(RECORDS SUPPLIED):
= Beginning of Section =
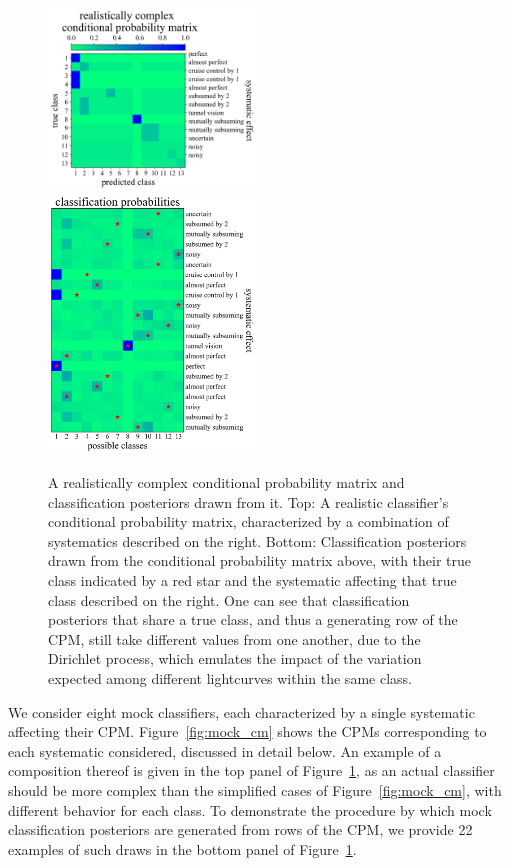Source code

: \begin{figure}
	\begin{center}
		\includegraphics[width=0.49\textwidth]{./fig/combined.png}\\
    \includegraphics[width=0.49\textwidth]{./fig/examples.png}
		\caption{A realistically complex conditional probability matrix and classification posteriors drawn from it.
		Top: A realistic classifier's conditional probability matrix, characterized by a combination of systematics described on the right.
		Bottom: Classification posteriors drawn from the conditional probability matrix above, with their true class indicated by a red star and the systematic affecting that true class described on the right.
		One can see that classification posteriors that share a true class, and thus a generating row of the CPM, still take different values from one another, due to the Dirichlet process, which emulates the impact of the variation expected among different lightcurves within the same class.
		}
		\label{fig:mock_probs}
	\end{center}
\end{figure}

We consider eight mock classifiers, each characterized by a single systematic affecting their CPM.
Figure~\ref{fig:mock_cm} shows the CPMs corresponding to each systematic considered, discussed in detail below.
An example of a composition thereof is given in the top panel of Figure~\ref{fig:mock_probs}, as an actual classifier should be more complex than the simplified cases of Figure~\ref{fig:mock_cm}, with different behavior for each class.
To demonstrate the procedure by which mock classification posteriors are generated from rows of the CPM, we provide 22 examples of such draws in the bottom panel of Figure~\ref{fig:mock_probs}.

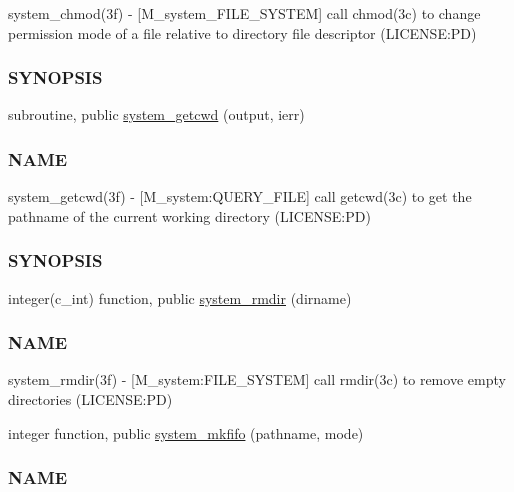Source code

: \begin{DoxyCompactItemize}
\begin{DoxyCompactList}
system\+\_\+chmod(3f) -\/ \mbox{[}M\+\_\+system\+\_\+\+F\+I\+L\+E\+\_\+\+S\+Y\+S\+T\+EM\mbox{]} call chmod(3c) to change permission mode of a file relative to directory file descriptor (L\+I\+C\+E\+N\+SE\+:PD) \subsubsection*{S\+Y\+N\+O\+P\+S\+IS}\end{DoxyCompactList}\item 
subroutine, public \mbox{\hyperlink{namespacem__system_a5a32db818a9ffb0a4ea724e95356c560}{system\+\_\+getcwd}} (output, ierr)
\begin{DoxyCompactList}\small\item\em \subsubsection*{N\+A\+ME}

system\+\_\+getcwd(3f) -\/ \mbox{[}M\+\_\+system\+:Q\+U\+E\+R\+Y\+\_\+\+F\+I\+LE\mbox{]} call getcwd(3c) to get the pathname of the current working directory (L\+I\+C\+E\+N\+SE\+:PD) \subsubsection*{S\+Y\+N\+O\+P\+S\+IS}\end{DoxyCompactList}\item 
integer(c\+\_\+int) function, public \mbox{\hyperlink{namespacem__system_a21fd3e1ccd50cef6adc539ef3d7a9836}{system\+\_\+rmdir}} (dirname)
\begin{DoxyCompactList}\small\item\em \subsubsection*{N\+A\+ME}

system\+\_\+rmdir(3f) -\/ \mbox{[}M\+\_\+system\+:F\+I\+L\+E\+\_\+\+S\+Y\+S\+T\+EM\mbox{]} call rmdir(3c) to remove empty directories (L\+I\+C\+E\+N\+SE\+:PD) \end{DoxyCompactList}\item 
integer function, public \mbox{\hyperlink{namespacem__system_ab2d95258ee26b85a0283538880775475}{system\+\_\+mkfifo}} (pathname, mode)
\begin{DoxyCompactList}\small\item\em \subsubsection*{N\+A\+ME}


\end{DoxyCompactList}
\end{DoxyCompactItemize}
= End of Section =
From the listing above, return the lines starting at the one with "drawn from it." and ending at the one with "Bottom: Classification posteriors", both kept, exactly as they appear and nothing more.

(TASK ANSWER):
		\caption{A realistically complex conditional probability matrix and classification posteriors drawn from it.
		Top: A realistic classifier's conditional probability matrix, characterized by a combination of systematics described on the right.
		Bottom: Classification posteriors drawn from the conditional probability matrix above, with their true class indicated by a red star and the systematic affecting that true class described on the right.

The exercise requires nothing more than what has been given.